____ Extracted information

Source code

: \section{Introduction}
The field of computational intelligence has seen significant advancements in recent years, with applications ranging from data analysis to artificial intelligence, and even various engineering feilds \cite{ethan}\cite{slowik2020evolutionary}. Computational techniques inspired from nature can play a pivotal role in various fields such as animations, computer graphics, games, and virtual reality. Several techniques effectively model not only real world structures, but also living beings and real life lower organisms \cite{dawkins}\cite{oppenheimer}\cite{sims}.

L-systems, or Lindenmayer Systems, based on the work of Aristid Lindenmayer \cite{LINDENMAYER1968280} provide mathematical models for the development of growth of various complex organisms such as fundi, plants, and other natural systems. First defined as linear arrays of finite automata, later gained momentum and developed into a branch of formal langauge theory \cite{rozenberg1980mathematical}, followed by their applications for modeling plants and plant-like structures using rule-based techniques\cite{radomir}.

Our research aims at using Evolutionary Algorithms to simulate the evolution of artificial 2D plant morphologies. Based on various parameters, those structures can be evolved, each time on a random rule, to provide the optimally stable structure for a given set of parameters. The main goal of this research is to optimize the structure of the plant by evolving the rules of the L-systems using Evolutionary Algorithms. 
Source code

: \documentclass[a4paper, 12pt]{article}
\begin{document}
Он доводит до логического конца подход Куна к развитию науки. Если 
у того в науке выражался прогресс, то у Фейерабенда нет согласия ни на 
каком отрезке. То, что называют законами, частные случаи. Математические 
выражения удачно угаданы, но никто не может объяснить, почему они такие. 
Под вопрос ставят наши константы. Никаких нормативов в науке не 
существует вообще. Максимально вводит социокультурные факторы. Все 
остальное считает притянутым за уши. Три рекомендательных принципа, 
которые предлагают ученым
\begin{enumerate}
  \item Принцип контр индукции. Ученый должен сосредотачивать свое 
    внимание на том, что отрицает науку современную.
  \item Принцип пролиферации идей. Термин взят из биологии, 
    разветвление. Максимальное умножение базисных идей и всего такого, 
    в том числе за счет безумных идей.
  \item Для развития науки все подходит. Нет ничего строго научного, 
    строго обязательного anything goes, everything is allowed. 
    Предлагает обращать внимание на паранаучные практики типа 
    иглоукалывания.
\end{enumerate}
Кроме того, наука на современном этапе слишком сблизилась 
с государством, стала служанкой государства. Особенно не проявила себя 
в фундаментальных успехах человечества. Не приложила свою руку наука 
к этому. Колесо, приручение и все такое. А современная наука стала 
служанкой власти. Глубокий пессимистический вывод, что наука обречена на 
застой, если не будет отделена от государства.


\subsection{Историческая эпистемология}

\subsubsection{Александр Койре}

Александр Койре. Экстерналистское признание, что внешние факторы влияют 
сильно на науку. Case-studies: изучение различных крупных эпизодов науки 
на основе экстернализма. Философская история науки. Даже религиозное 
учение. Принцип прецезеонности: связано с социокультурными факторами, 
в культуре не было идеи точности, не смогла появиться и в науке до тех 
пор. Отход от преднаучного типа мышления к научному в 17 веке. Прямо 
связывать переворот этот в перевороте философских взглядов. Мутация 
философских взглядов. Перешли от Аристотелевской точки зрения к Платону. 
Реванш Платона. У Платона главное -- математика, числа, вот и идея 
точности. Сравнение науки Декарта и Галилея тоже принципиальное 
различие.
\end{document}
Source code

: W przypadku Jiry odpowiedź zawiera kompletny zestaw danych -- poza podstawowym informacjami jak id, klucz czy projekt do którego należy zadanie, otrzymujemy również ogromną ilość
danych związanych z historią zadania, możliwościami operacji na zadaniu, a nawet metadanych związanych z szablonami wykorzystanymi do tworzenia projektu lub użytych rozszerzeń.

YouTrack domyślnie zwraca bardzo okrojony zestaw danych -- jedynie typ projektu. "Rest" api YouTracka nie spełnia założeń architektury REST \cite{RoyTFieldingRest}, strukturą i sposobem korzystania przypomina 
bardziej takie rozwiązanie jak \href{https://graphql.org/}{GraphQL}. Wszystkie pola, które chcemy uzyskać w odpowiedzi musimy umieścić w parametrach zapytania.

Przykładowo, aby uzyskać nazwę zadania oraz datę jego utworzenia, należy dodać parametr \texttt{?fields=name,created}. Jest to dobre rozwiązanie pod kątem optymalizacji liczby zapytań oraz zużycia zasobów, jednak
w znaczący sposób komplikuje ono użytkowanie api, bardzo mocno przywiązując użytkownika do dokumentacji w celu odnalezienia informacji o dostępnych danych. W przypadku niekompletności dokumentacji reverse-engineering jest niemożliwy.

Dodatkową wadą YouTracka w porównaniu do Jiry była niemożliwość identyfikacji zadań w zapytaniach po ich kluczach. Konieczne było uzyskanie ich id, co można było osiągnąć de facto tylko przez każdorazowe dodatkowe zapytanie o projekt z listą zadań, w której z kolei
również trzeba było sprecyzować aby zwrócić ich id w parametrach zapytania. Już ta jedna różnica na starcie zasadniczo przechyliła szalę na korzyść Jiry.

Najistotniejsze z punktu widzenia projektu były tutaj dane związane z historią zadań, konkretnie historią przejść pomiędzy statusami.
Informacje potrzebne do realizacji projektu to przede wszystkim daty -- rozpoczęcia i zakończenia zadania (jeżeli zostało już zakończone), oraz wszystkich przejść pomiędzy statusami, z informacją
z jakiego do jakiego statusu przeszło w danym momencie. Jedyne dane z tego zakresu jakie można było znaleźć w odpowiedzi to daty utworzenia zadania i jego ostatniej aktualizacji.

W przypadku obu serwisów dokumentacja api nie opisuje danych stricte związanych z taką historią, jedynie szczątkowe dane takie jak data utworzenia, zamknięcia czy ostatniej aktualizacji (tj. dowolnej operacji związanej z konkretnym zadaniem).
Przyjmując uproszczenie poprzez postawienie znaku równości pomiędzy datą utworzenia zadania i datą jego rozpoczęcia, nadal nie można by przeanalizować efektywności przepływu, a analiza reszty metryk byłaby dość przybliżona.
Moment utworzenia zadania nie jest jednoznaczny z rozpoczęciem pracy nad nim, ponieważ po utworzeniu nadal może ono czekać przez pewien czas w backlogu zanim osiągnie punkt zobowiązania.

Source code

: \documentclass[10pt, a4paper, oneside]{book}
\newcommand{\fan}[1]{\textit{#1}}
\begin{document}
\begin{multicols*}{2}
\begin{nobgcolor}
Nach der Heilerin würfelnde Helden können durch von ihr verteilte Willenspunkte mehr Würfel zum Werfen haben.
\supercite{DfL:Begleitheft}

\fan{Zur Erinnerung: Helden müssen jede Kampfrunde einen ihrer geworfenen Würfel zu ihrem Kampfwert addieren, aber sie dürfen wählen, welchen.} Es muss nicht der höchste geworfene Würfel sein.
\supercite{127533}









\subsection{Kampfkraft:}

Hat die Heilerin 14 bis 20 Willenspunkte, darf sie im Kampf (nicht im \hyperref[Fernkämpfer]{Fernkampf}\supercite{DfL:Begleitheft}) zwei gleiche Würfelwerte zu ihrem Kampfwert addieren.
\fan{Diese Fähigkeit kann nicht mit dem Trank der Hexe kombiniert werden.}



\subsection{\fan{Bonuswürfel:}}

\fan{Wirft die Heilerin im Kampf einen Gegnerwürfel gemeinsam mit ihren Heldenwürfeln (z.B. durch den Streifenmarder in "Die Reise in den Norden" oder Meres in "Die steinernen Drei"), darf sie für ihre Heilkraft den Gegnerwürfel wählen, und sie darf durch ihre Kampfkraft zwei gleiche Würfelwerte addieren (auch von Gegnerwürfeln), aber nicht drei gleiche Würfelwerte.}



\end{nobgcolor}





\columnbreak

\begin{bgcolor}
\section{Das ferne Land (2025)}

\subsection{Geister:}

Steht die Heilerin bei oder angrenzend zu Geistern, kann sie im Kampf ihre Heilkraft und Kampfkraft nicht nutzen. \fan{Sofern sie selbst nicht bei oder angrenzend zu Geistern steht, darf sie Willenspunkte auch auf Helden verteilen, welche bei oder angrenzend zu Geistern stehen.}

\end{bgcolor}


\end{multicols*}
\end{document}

________
____ Extracted information

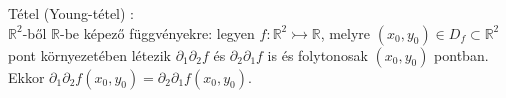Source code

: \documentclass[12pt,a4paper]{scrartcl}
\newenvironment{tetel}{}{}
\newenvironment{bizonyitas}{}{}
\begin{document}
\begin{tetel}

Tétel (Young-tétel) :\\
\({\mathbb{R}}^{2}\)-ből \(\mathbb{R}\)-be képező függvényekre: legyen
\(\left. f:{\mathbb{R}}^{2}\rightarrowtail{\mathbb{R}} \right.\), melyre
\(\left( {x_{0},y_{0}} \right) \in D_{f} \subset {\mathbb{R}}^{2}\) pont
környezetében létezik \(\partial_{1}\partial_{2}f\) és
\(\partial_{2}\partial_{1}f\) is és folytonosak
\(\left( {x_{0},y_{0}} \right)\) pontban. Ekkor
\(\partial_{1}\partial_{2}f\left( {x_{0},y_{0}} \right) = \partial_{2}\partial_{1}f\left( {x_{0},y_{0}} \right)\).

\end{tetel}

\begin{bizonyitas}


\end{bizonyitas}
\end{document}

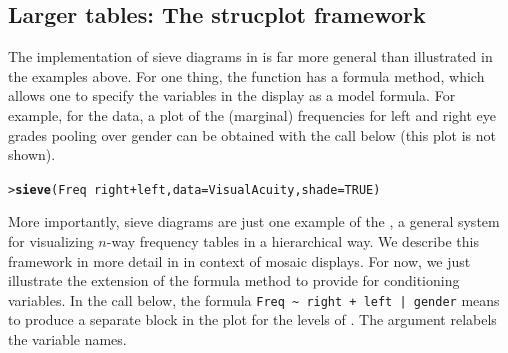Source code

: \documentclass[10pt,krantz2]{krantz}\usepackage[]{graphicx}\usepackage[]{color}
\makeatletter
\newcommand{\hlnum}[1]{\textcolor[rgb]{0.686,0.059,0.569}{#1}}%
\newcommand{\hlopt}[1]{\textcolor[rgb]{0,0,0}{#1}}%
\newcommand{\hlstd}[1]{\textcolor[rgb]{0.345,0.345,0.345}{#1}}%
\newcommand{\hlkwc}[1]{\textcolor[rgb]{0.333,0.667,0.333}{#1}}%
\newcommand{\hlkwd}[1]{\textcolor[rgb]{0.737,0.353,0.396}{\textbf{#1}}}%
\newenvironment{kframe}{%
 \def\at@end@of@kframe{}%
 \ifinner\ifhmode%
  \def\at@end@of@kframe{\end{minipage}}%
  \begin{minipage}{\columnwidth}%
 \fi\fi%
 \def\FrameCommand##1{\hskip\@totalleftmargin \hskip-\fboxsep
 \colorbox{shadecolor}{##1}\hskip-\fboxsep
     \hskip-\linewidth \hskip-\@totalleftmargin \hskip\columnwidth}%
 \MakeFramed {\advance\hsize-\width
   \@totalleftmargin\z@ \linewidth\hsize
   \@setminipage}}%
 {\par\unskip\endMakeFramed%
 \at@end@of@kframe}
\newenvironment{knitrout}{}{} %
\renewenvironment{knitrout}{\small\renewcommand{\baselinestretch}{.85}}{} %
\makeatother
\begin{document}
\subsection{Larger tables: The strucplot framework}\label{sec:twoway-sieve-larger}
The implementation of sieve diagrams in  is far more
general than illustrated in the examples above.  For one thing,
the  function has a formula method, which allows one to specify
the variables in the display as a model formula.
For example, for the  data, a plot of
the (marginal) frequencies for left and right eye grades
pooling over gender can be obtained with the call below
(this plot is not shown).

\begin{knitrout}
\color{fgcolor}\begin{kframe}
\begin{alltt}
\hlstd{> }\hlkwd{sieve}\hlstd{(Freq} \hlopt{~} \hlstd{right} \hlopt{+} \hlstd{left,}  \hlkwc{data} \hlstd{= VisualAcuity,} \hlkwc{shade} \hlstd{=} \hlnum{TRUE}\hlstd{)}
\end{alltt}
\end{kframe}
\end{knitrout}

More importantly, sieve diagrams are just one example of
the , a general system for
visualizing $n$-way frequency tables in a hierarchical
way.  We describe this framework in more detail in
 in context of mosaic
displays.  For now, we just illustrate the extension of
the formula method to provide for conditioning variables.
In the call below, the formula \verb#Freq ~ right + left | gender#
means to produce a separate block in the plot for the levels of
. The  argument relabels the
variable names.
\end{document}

________

**Required action:** Starting at the line above that contains "Под вопрос ставят", write out each line exactly until the line that contains "Кроме того, наука" has been written, and stop there.

**Solution to the exercise:**
Под вопрос ставят наши константы. Никаких нормативов в науке не 
существует вообще. Максимально вводит социокультурные факторы. Все 
остальное считает притянутым за уши. Три рекомендательных принципа, 
которые предлагают ученым
\begin{enumerate}
  \item Принцип контр индукции. Ученый должен сосредотачивать свое 
    внимание на том, что отрицает науку современную.
  \item Принцип пролиферации идей. Термин взят из биологии, 
    разветвление. Максимальное умножение базисных идей и всего такого, 
    в том числе за счет безумных идей.
  \item Для развития науки все подходит. Нет ничего строго научного, 
    строго обязательного anything goes, everything is allowed. 
    Предлагает обращать внимание на паранаучные практики типа 
    иглоукалывания.
\end{enumerate}
Кроме того, наука на современном этапе слишком сблизилась 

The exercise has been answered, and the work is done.